__Excerpted records__:
-*-*-

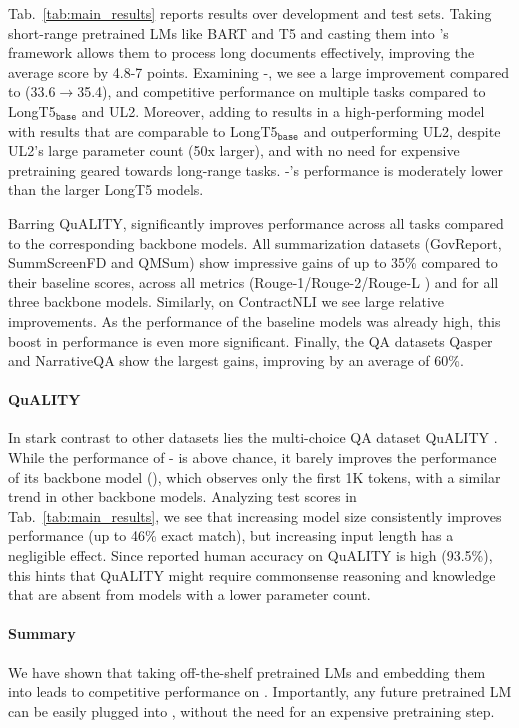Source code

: Tab.~\ref{tab:main_results} reports results over \SCROLLS{} development and test sets.
Taking short-range pretrained LMs like BART and T5 and casting them into \sled{}'s framework allows them to process long documents effectively, improving the average \SCROLLS{} score by 4.8-7 points.
Examining \bartbase{}-\sled{}, we see a large improvement compared to \ledbase{} (33.6$\rightarrow$35.4), and competitive performance on multiple tasks compared to LongT5$_{\mathtt{base}}$ and UL2.
Moreover, adding \sled{} to \bartlarge{}
results in a high-performing model
with results that are comparable to LongT5$_{\mathtt{base}}$ and outperforming UL2, despite UL2's large parameter count (50x larger), and with no need for expensive pretraining geared towards long-range tasks. \bartlarge{}-\sled{}'s performance is moderately lower than the larger LongT5 models.


Barring QuALITY, \sled{} significantly improves performance across all tasks compared to the corresponding backbone models.
All summarization datasets (GovReport, SummScreenFD and QMSum) show impressive gains of up to 35\% compared to their baseline scores, across all metrics (Rouge-1/Rouge-2/Rouge-L \cite{Lin2004ROUGEAP}) and for all three backbone models. 
Similarly, on ContractNLI \cite{koreeda-manning-2021-contractnli-dataset} we see large relative improvements. As the performance of the baseline models was already high, this boost in performance is even more significant.
Finally, the QA datasets Qasper and NarrativeQA show the largest gains, improving by an average of 60\%.


\paragraph{QuALITY} In stark contrast to other datasets lies the multi-choice QA dataset QuALITY \cite{pang2021quality}. While the performance of \bartlarge{}-\sled{} is above chance, it barely improves the performance of its backbone model (\bartlarge{}), which observes only the first 1K tokens, with a similar trend in other backbone models. Analyzing test scores in Tab.~\ref{tab:main_results}, we see  that
increasing model size consistently improves performance (up to 46\% exact match), but increasing input length has a negligible effect. 
Since reported human accuracy on QuALITY is high (93.5\%), this hints that QuALITY might require commonsense reasoning and knowledge that are absent from models with a lower parameter count.

\paragraph{Summary}
We have shown that taking off-the-shelf pretrained LMs and embedding them into \sled{} leads to competitive performance on \SCROLLS{}. Importantly, any future pretrained LM can be easily plugged into \sled{}, without the need for an expensive pretraining step.


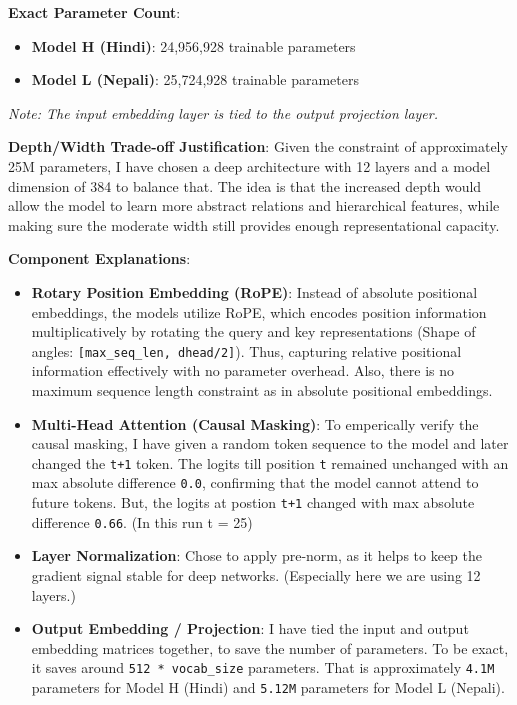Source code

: \documentclass[10pt,a4paper]{article}
\begin{document}
\textbf{Exact Parameter Count}:
\begin{itemize}
\item \textbf{Model H (Hindi)}: 24,956,928 trainable parameters
\item \textbf{Model L (Nepali)}: 25,724,928 trainable parameters
\end{itemize}

\emph{Note: The input embedding layer is tied to the output projection layer.}

\textbf{Depth/Width Trade-off Justification}:
Given the constraint of approximately 25M parameters, I have chosen a deep architecture with 12 layers and a model dimension of 384 to balance that. The idea is that the increased depth would allow the model to learn more abstract relations and hierarchical features, while making sure the moderate width still provides enough representational capacity.

\textbf{Component Explanations}:
\begin{itemize}
\item \textbf{Rotary Position Embedding (RoPE)}: Instead of absolute positional embeddings, the models utilize RoPE, which encodes position information multiplicatively by rotating the query and key representations (Shape of angles: \texttt{[max\_seq\_len, dhead/2]}). Thus, capturing relative positional information effectively with no parameter overhead. Also, there is no maximum sequence length constraint as in absolute positional embeddings.
\item \textbf{Multi-Head Attention (Causal Masking)}: To emperically verify the causal masking, I have given a random token sequence to the model and later changed the \texttt{t+1} token. The logits till position \texttt{t} remained unchanged with an max absolute difference \texttt{0.0}, confirming that the model cannot attend to future tokens. But, the logits at postion \texttt{t+1} changed with max absolute difference \texttt{0.66}. (In this run t = 25)
\item \textbf{Layer Normalization}: Chose to apply pre-norm, as it helps to keep the gradient signal stable for deep networks. (Especially here we are using 12 layers.)
\item \textbf{Output Embedding / Projection}: I have tied the input and output embedding matrices together, to save the number of parameters. To be exact, it saves around \texttt{512 * vocab\_size} parameters. That is approximately \texttt{4.1M} parameters for Model H (Hindi) and \texttt{5.12M} parameters for Model L (Nepali).
\end{itemize}
\end{document}
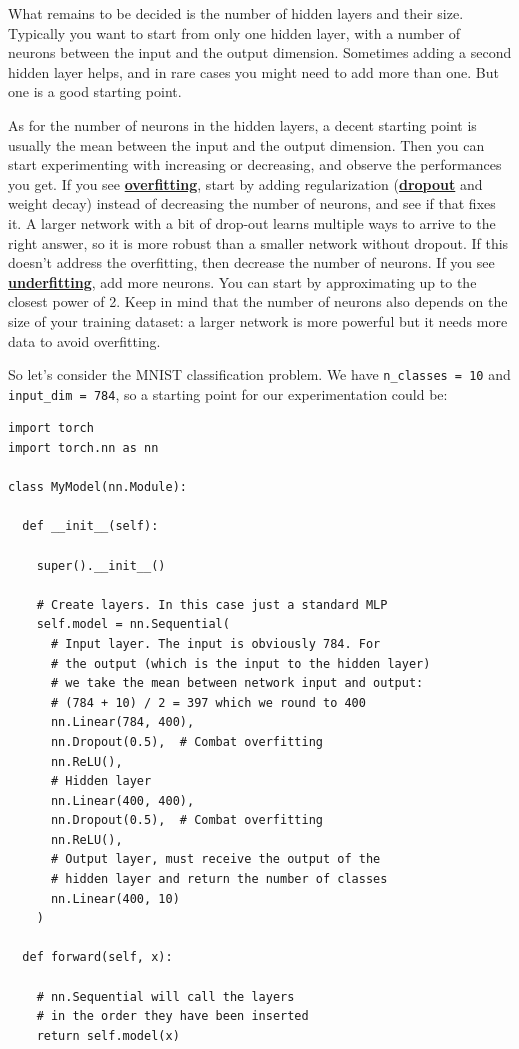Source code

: What remains to be decided is the number of hidden layers and their size. Typically you want to start from only one hidden layer, with a number of neurons between the input and the output dimension. Sometimes adding a second hidden layer helps, and in rare cases you might need to add more than one. But one is a good starting point. \newline

As for the number of neurons in the hidden layers, a decent starting point is usually the mean between the input and the output dimension. Then you can start experimenting with increasing or decreasing, and observe the performances you get. If you see \href{https://en.wikipedia.org/wiki/Overfitting}{\textbf{overfitting}}, start by adding regularization (\href{https://pytorch.org/docs/stable/generated/torch.nn.Dropout.html}{\textbf{dropout}} and weight decay) instead of decreasing the number of neurons, and see if that fixes it. A larger network with a bit of drop-out learns multiple ways to arrive to the right answer, so it is more robust than a smaller network without dropout. If this doesn't address the overfitting, then decrease the number of neurons. If you see \href{https://en.wikipedia.org/wiki/Overfitting}{\textbf{underfitting}}, add more neurons. You can start by approximating up to the closest power of 2. Keep in mind that the number of neurons also depends on the size of your training dataset: a larger network is more powerful but it needs more data to avoid overfitting. \newline

So let's consider the MNIST classification problem. We have \verb|n_classes = 10| and \verb|input_dim = 784|, so a starting point for our experimentation could be:

\begin{lstlisting}
import torch
import torch.nn as nn

class MyModel(nn.Module):

  def __init__(self):

    super().__init__()

    # Create layers. In this case just a standard MLP
    self.model = nn.Sequential(
      # Input layer. The input is obviously 784. For
      # the output (which is the input to the hidden layer)
      # we take the mean between network input and output:
      # (784 + 10) / 2 = 397 which we round to 400
      nn.Linear(784, 400),
      nn.Dropout(0.5),  # Combat overfitting
      nn.ReLU(),
      # Hidden layer
      nn.Linear(400, 400),
      nn.Dropout(0.5),  # Combat overfitting
      nn.ReLU(),
      # Output layer, must receive the output of the
      # hidden layer and return the number of classes
      nn.Linear(400, 10)
    )

  def forward(self, x):

    # nn.Sequential will call the layers 
    # in the order they have been inserted
    return self.model(x)
\end{lstlisting}

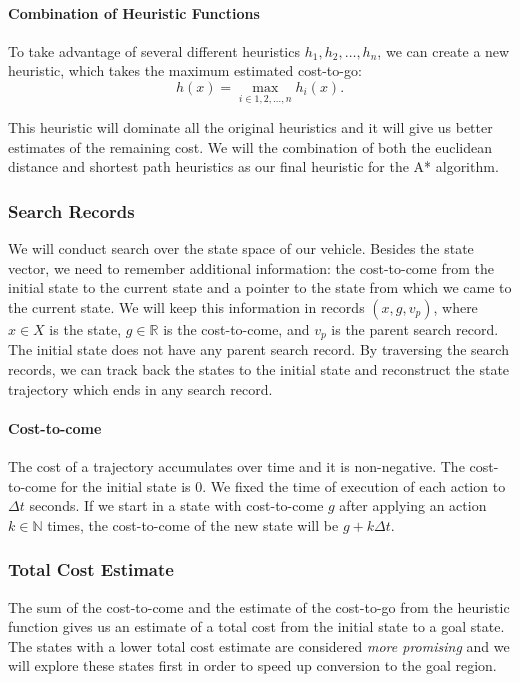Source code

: \paragraph{Combination of Heuristic Functions}
To take advantage of several different heuristics $h_1,h_2,\ldots ,h_n$, we can create a new heuristic, which takes the maximum estimated cost-to-go:
\[
h(x)=\max_{i \in {1, 2, \ldots, n}}h_i(x).
\]

This heuristic will dominate all the original heuristics and it will give us better estimates of the remaining cost. We will the combination of both the euclidean distance and shortest path heuristics as our final heuristic for the A* algorithm.

\subsubsection{Search Records}

We will conduct search over the state space of our vehicle. Besides the state vector, we need to remember additional information: the cost-to-come from the initial state to the current state and a pointer to the state from which we came to the current state. We will keep this information in records $\left(x, g, v_p\right)$, where $x\in X$ is the state, $g\in \mathbb{R}$ is the cost-to-come, and $v_p$ is the parent search record. The initial state does not have any parent search record. By traversing the search records, we can track back the states to the initial state and reconstruct the state trajectory which ends in any search record.

\paragraph{Cost-to-come} The cost of a trajectory accumulates over time and it is non-negative. The cost-to-come for the initial state is $0$. We fixed the time of execution of each action to $\Delta t$ seconds. If we start in a state with cost-to-come $g$ after applying an action $k\in \mathbb{N}$ times, the cost-to-come of the new state will be $g+k\Delta t$.

\subsubsection{Total Cost Estimate} The sum of the cost-to-come and the estimate of the cost-to-go from the heuristic function gives us an estimate of a total cost from the initial state to a goal state. The states with a lower total cost estimate are considered \textit{more promising} and we will explore these states first in order to speed up conversion to the goal region.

-*-*-

__Exercise details__: Scan the material above for the word "Hindi". Copy each line where it occurs.

__Written solution__:
\item \textbf{Model H (Hindi)}: 24,956,928 trainable parameters
\item \textbf{Output Embedding / Projection}: I have tied the input and output embedding matrices together, to save the number of parameters. To be exact, it saves around \texttt{512 * vocab\_size} parameters. That is approximately \texttt{4.1M} parameters for Model H (Hindi) and \texttt{5.12M} parameters for Model L (Nepali).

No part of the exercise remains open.